▶ INSTRUCTIONS FOR THE TASK:
Please retype the entries that follow exactly as they are, leaving the images behind.

▶ SUPPLIED DATA:
——

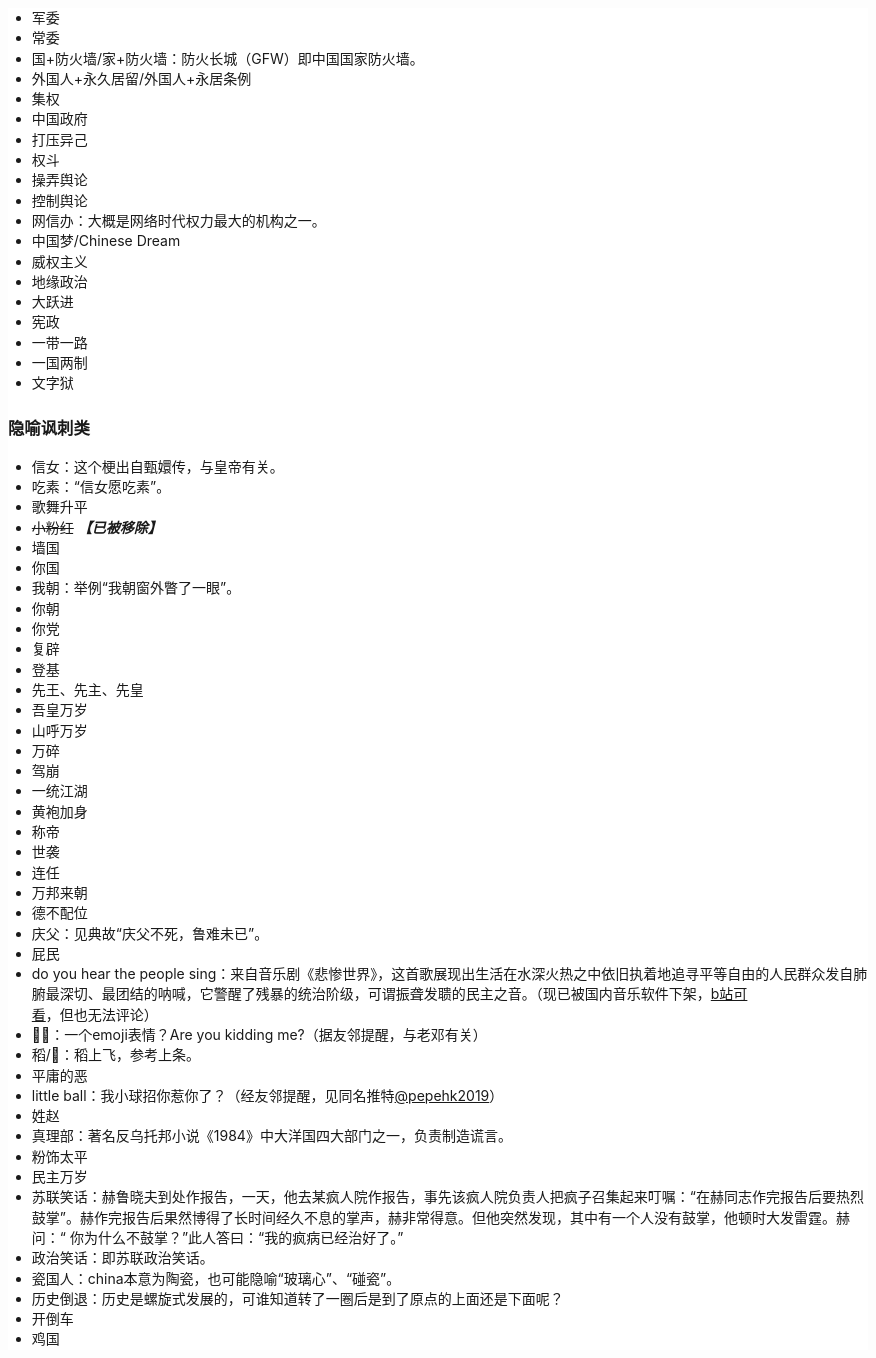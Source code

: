 - 军委
- 常委
- 国+防火墙/家+防火墙：防火长城（GFW）即中国国家防火墙。
- 外国人+永久居留/外国人+永居条例
- 集权
- 中国政府
- 打压异己
- 权斗
- 操弄舆论
- 控制舆论
- 网信办：大概是网络时代权力最大的机构之一。
- 中国梦/Chinese Dream
- 威权主义
- 地缘政治
- 大跃进
- 宪政
- 一带一路
- 一国两制
- 文字狱

### 隐喻讽刺类

- 信女：这个梗出自甄嬛传，与皇帝有关。
- 吃素：“信女愿吃素”。
- 歌舞升平
- ~~小粉红~~ ***【已被移除】***
- 墙国
- 你国
- 我朝：举例“我朝窗外瞥了一眼”。
- 你朝
- 你党
- 复辟
- 登基
- 先王、先主、先皇
- 吾皇万岁
- 山呼万岁
- 万碎
- 驾崩
- 一统江湖
- 黄袍加身
- 称帝
- 世袭
- 连任
- 万邦来朝
- 德不配位
- 庆父：见典故“庆父不死，鲁难未已”。
- 屁民
- do you hear the people sing：来自音乐剧《悲惨世界》，这首歌展现出生活在水深火热之中依旧执着地追寻平等自由的人民群众发自肺腑最深切、最团结的呐喊，它警醒了残暴的统治阶级，可谓振聋发聩的民主之音。（现已被国内音乐软件下架，<a href='https://www.bilibili.com/video/av36519541'>b站可看</a>，但也无法评论）
- 👩‍🌾：一个emoji表情？Are you kidding me?（据友邻提醒，与老邓有关）
- 稻/🌾：稻上飞，参考上条。
- 平庸的恶
- little ball：我小球招你惹你了？（经友邻提醒，见同名推特<a href='https://www.twitter.com/pepehk2019'>@pepehk2019</a>）
- 姓赵
- 真理部：著名反乌托邦小说《1984》中大洋国四大部门之一，负责制造谎言。
- 粉饰太平
- 民主万岁
- 苏联笑话：赫鲁晓夫到处作报告，一天，他去某疯人院作报告，事先该疯人院负责人把疯子召集起来叮嘱：“在赫同志作完报告后要热烈鼓掌”。赫作完报告后果然博得了长时间经久不息的掌声，赫非常得意。但他突然发现，其中有一个人没有鼓掌，他顿时大发雷霆。赫问：“ 你为什么不鼓掌？”此人答曰：“我的疯病已经治好了。”
- 政治笑话：即苏联政治笑话。
- 瓷国人：china本意为陶瓷，也可能隐喻“玻璃心”、“碰瓷”。
- 历史倒退：历史是螺旋式发展的，可谁知道转了一圈后是到了原点的上面还是下面呢？
- 开倒车
- 鸡国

——

▶ ANSWER TO THIS EXERCISE:
Source code

: - 军委
- 常委
- 国+防火墙/家+防火墙：防火长城（GFW）即中国国家防火墙。
- 外国人+永久居留/外国人+永居条例
- 集权
- 中国政府
- 打压异己
- 权斗
- 操弄舆论
- 控制舆论
- 网信办：大概是网络时代权力最大的机构之一。
- 中国梦/Chinese Dream
- 威权主义
- 地缘政治
- 大跃进
- 宪政
- 一带一路
- 一国两制
- 文字狱

### 隐喻讽刺类

- 信女：这个梗出自甄嬛传，与皇帝有关。
- 吃素：“信女愿吃素”。
- 歌舞升平
- ~~小粉红~~ ***【已被移除】***
- 墙国
- 你国
- 我朝：举例“我朝窗外瞥了一眼”。
- 你朝
- 你党
- 复辟
- 登基
- 先王、先主、先皇
- 吾皇万岁
- 山呼万岁
- 万碎
- 驾崩
- 一统江湖
- 黄袍加身
- 称帝
- 世袭
- 连任
- 万邦来朝
- 德不配位
- 庆父：见典故“庆父不死，鲁难未已”。
- 屁民
- do you hear the people sing：来自音乐剧《悲惨世界》，这首歌展现出生活在水深火热之中依旧执着地追寻平等自由的人民群众发自肺腑最深切、最团结的呐喊，它警醒了残暴的统治阶级，可谓振聋发聩的民主之音。（现已被国内音乐软件下架，<a href='https://www.bilibili.com/video/av36519541'>b站可看</a>，但也无法评论）
- 👩‍🌾：一个emoji表情？Are you kidding me?（据友邻提醒，与老邓有关）
- 稻/🌾：稻上飞，参考上条。
- 平庸的恶
- little ball：我小球招你惹你了？（经友邻提醒，见同名推特<a href='https://www.twitter.com/pepehk2019'>@pepehk2019</a>）
- 姓赵
- 真理部：著名反乌托邦小说《1984》中大洋国四大部门之一，负责制造谎言。
- 粉饰太平
- 民主万岁
- 苏联笑话：赫鲁晓夫到处作报告，一天，他去某疯人院作报告，事先该疯人院负责人把疯子召集起来叮嘱：“在赫同志作完报告后要热烈鼓掌”。赫作完报告后果然博得了长时间经久不息的掌声，赫非常得意。但他突然发现，其中有一个人没有鼓掌，他顿时大发雷霆。赫问：“ 你为什么不鼓掌？”此人答曰：“我的疯病已经治好了。”
- 政治笑话：即苏联政治笑话。
- 瓷国人：china本意为陶瓷，也可能隐喻“玻璃心”、“碰瓷”。
- 历史倒退：历史是螺旋式发展的，可谁知道转了一圈后是到了原点的上面还是下面呢？
- 开倒车
- 鸡国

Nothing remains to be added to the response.